The apoptosis of glomerular mesangial cells (GMCs) is considered to be an important contributor to the initiation and development of rat Thy-1 nephritis (Thy-1N) and is accompanied by sublytic C5b-9 deposition. However, the mechanism by which sublytic C5b-9 triggers GMC apoptosis has not been elucidated. In this study, functional and histological examinations were performed on GMCs treated with sublytic C5b-9 (in vitro) and renal tissues of Thy-1N rats (in vivo). The in vitro studies found that sublytic C5b-9 could trigger GMC apoptosis through upregulating Egr-1, ATF3, and Gadd45 expression. Egr-1-mediated post-transcriptional modulation of ATF3, Egr-1/ATF3-enhanced Gadd45 promoter activity, and p300-mediated ATF3 acetylation were all involved in GMC apoptosis. More importantly, the effective binding elements for Egr-1 and ATF3 to Gadd45β/γ promoters and the ATF3 acetylation site were identified.
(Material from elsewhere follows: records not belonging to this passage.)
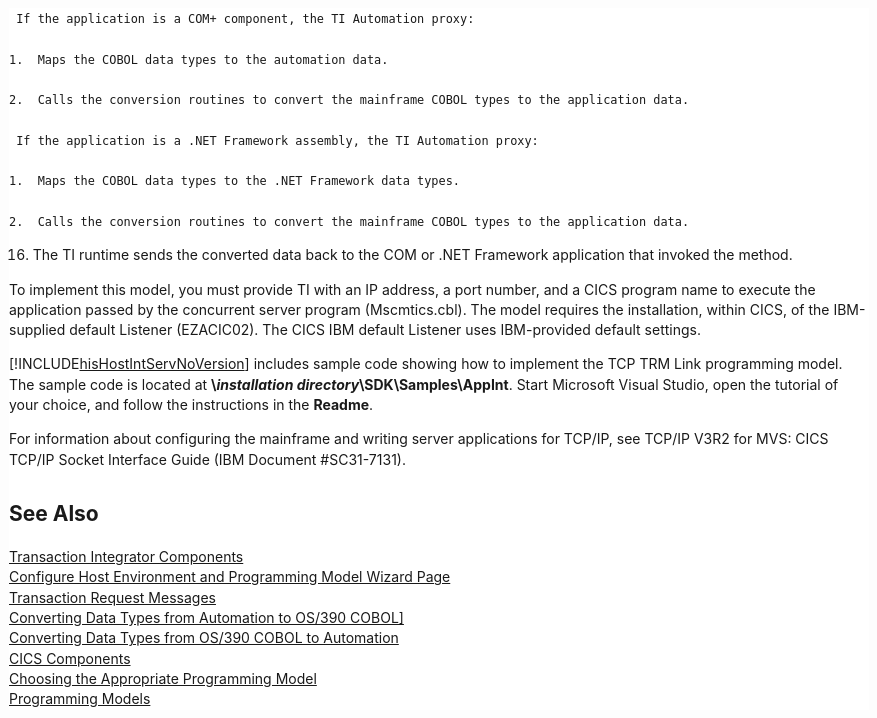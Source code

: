      If the application is a COM+ component, the TI Automation proxy:  
  
    1.  Maps the COBOL data types to the automation data.  
  
    2.  Calls the conversion routines to convert the mainframe COBOL types to the application data.  
  
     If the application is a .NET Framework assembly, the TI Automation proxy:  
  
    1.  Maps the COBOL data types to the .NET Framework data types.  
  
    2.  Calls the conversion routines to convert the mainframe COBOL types to the application data.  
  
16. The TI runtime sends the converted data back to the COM or .NET Framework application that invoked the method.  
  
 To implement this model, you must provide TI with an IP address, a port number, and a CICS program name to execute the application passed by the concurrent server program (Mscmtics.cbl). The model requires the installation, within CICS, of the IBM-supplied default Listener (EZACIC02). The CICS IBM default Listener uses IBM-provided default settings.  
  
 [!INCLUDE[hisHostIntServNoVersion](../includes/hishostintservnoversion-md.md)] includes sample code showing how to implement the TCP TRM Link programming model. The sample code is located at **\\***installation directory***\SDK\Samples\AppInt**. Start Microsoft Visual Studio, open the tutorial of your choice, and follow the instructions in the **Readme**.  
  
 For information about configuring the mainframe and writing server applications for TCP/IP, see TCP/IP V3R2 for MVS: CICS TCP/IP Socket Interface Guide (IBM Document #SC31-7131).  
  
## See Also  
 [Transaction Integrator Components](../HIS2010/transaction-integrator-components2.md)   
 [Configure Host Environment and Programming Model Wizard Page](../HIS2010/configure-host-environment-and-programming-model-wizard-page1.md)   
 [Transaction Request Messages](../HIS2010/transaction-request-messages1.md)   
 [Converting Data Types from Automation to OS/390 COBOL\]](../HIS2010/converting-data-types-from-automation-to-os-390-cobol]1.md)   
 [Converting Data Types from OS/390 COBOL to Automation](../HIS2010/converting-data-types-from-os-390-cobol-to-automation1.md)   
 [CICS Components](../HIS2010/cics-components2.md)   
 [Choosing the Appropriate Programming Model](../HIS2010/choosing-the-appropriate-programming-model2.md)   
 [Programming Models](../HIS2010/programming-models1.md)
In vivo, silencing renal p300, Egr-1, ATF3, and Gadd45β/γ significantly decreased GMC apoptosis, secondary GMC proliferation, and urinary protein secretion in Thy-1N rats. Together, these findings implicate that sublytic C5b-9-induced activation of Egr-1/p300-ATF3/Gadd45 axis plays a critical role in GMC apoptosis in Thy-1N rats.